With his eyebrows furrowed, he shook his head vehemently. “Noooo,” Trevyn said, slowly backing away from the edge of the dock.
“I don’t get it. You’ve been dying to come to the lake so you could go swimming,” I said. “What are you waiting for?”
“The crayfish will get me!” he whimpered.
The day before, Ellie the neighbor girl was diving beneath our dock and emerged with a bluish-gray crayfish between her fingers. She clipped the cute crustacean to her earlobe and shook her head back and forth, giggling.
Trevyn leaned in to study the creature’s coloring and tiny pinchers as it dangled in the breeze. He even got the nerve to touch it for a millisecond. During dinner, however, he wouldn’t stop talking about how the crayfish were going to attack his toes the next time he got into the lake.
I explained how they were way more afraid of us than we are of them. But he wouldn’t hear of it.
Though I was mildly amused at this silly fear, the cabin was a haven for playing in and on the water, so I had to find a way to get my boy back into his beloved lake.
That evening, while my 10-year-old son Kyler helped me gather twigs for a campfire, I asked him for suggestions for easing Trevyn’s crayfish worries.
A man of few words, Kyler responded confidently, “I’m on it, Mom.”
As our family gathered round the fire pit, we each slid a marshmallow onto our roasting sticks and carefully positioned them over the orange embers.
I couldn’t help noticing that Kyler and Trevyn had their heads together, whispering and snickering. Then Trevyn’s eyes grew wide and he blurted out, “Reeeeally?”
Kyler nodded as he carefully positioned his warm, gooey marshmallow evenly between a dark chocolate square and a crispy honey graham cracker. He took a big bite, then high-fived his little bro before heading to the picnic table to reload supplies. When Kyler walked by, he wiped sticky marshmallow remnants from his cheek and winked at me on the sly. “It’s all good, Mom,” he mumbled.

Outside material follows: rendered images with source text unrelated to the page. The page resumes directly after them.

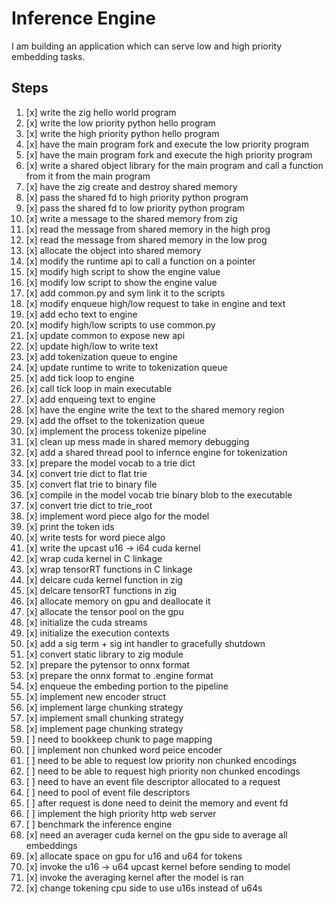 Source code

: # Inference Engine

I am building an application which can serve low and high priority embedding tasks.

## Steps

01. [x] write the zig hello world program
02. [x] write the low priority python hello program
03. [x] write the high priority python hello program
04. [x] have the main program fork and execute the low priority program
05. [x] have the main program fork and execute the high priority program
06. [x] write a shared object library for the main program and call a function from it from the main program
07. [x] have the zig create and destroy shared memory
08. [x] pass the shared fd to high priority python program
09. [x] pass the shared fd to low priority python program
10. [x] write a message to the shared memory from zig
11. [x] read the message from shared memory in the high prog
12. [x] read the message from shared memory in the low prog
13. [x] allocate the object into shared memory
14. [x] modify the runtime api to call a function on a pointer
15. [x] modify high script to show the engine value
16. [x] modify low script to show the engine value
17. [x] add common.py and sym link it to the scripts
18. [x] modify enqueue high/low request to take in engine and text
19. [x] add echo text to engine
20. [x] modify high/low scripts to use common.py 
21. [x] update common to expose new api
22. [x] update high/low to write text
23. [x] add tokenization queue to engine
24. [x] update runtime to write to tokenization queue
25. [x] add tick loop to engine
26. [x] call tick loop in main executable
27. [x] add enqueing text to engine
28. [x] have the engine write the text to the shared memory region
29. [x] add the offset to the tokenization queue
30. [x] implement the process tokenize pipeline
31. [x] clean up mess made in shared memory debugging
32. [x] add a shared thread pool to infernce engine for tokenization
33. [x] prepare the model vocab to a trie dict
34. [x] convert trie dict to flat trie 
35. [x] convert flat trie to binary file
36. [x] compile in the model vocab trie binary blob to the executable
37. [x] convert trie dict to trie_root
38. [x] implement word piece algo for the model
39. [x] print the token ids
40. [x] write tests for word piece algo
41. [x] write the upcast u16 -> i64 cuda kernel
42. [x] wrap cuda kernel in C linkage
43. [x] wrap tensorRT functions in C linkage
44. [x] delcare cuda kernel function in zig
45. [x] delcare tensorRT functions in zig
46. [x] allocate memory on gpu and deallocate it
47. [x] allocate the tensor pool on the gpu
48. [x] initialize the cuda streams
49. [x] initialize the execution contexts
50. [x] add a sig term + sig int handler to gracefully shutdown
51. [x] convert static library to zig module
52. [x] prepare the pytensor to onnx format
53. [x] prepare the onnx format to .engine format
54. [x] enqueue the embeding portion to the pipeline
55. [x] implement new encoder struct
56. [x] implement large chunking strategy
57. [x] implement small chunking strategy
58. [x] implement page chunking strategy
59. [ ] need to bookkeep chunk to page mapping
60. [ ] implement non chunked word peice encoder
61. [ ] need to be able to request low priority non chunked encodings
62. [ ] need to be able to request high priority non chunked encodings
63. [ ] need to have an event file descriptor allocated to a request
64. [ ] need to pool of event file descriptors
65. [ ] after request is done need to deinit the memory and event fd
66. [ ] implement the high priority http web server
67. [ ] benchmark the inference engine
68. [x] need an averager cuda kernel on the gpu side to average all embeddings
69. [x] allocate space on gpu for u16 and u64 for tokens
70. [x] invoke the u16 -> u64 upcast kernel before sending to model
71. [x] invoke the averaging kernel after the model is ran
72. [x] change tokening cpu side to use u16s instead of u64s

The following morning, Trevyn came bounding into my room sporting nothing but underwear and a pair of swim goggles. “Time to snorkel!” he declared.
I rubbed my tired eyes and tried to focus. Trevyn was digging through a pile of dirty laundry in search of swim trunks.
“The crayfish are gone,” Trevyn said. “Kyler took care of it last night.”
“Great! How did he do that?” I asked.
Trevyn climbed onto the bed and scooted close to me, cupping his hands around his mouth.“There’s a drain at the bottom of the lake,” Trevyn murmured. “Kyler dove down and pulled the plug to whoosh away all those pinchy crayfish.”
I stifled a chuckle. “And then he refilled the lake?” I asked.
“Yup!” Trevyn said with total confidence. Then he hopped off the bed and raced outside to grab a beach towel from the clothesline.
Poof! Just like that, his anxiety vanished. Kyler had swiftly and seamlessly found a way to enable Trevyn to once again swim with abandon. It seemed my older son’s fondness for drama class was paying off.
I thought about how Kyler had not only performed this little miracle, but how he had also helped his brother make his s’mores, and how he patiently demonstrated the proper way to hold a fishing pole, and how he regularly calmed Trevyn’s fear of the dark by uttering the reassuring words, “Don’t worry, buddy. I’ll protect you.”
The future’s a mystery, but one thing is certain: Someday, Kyler will make an incredible cabin dad. Christy Heitger-Ewing thinks that if everyone could experience life at a cabin, the world would be a happier place.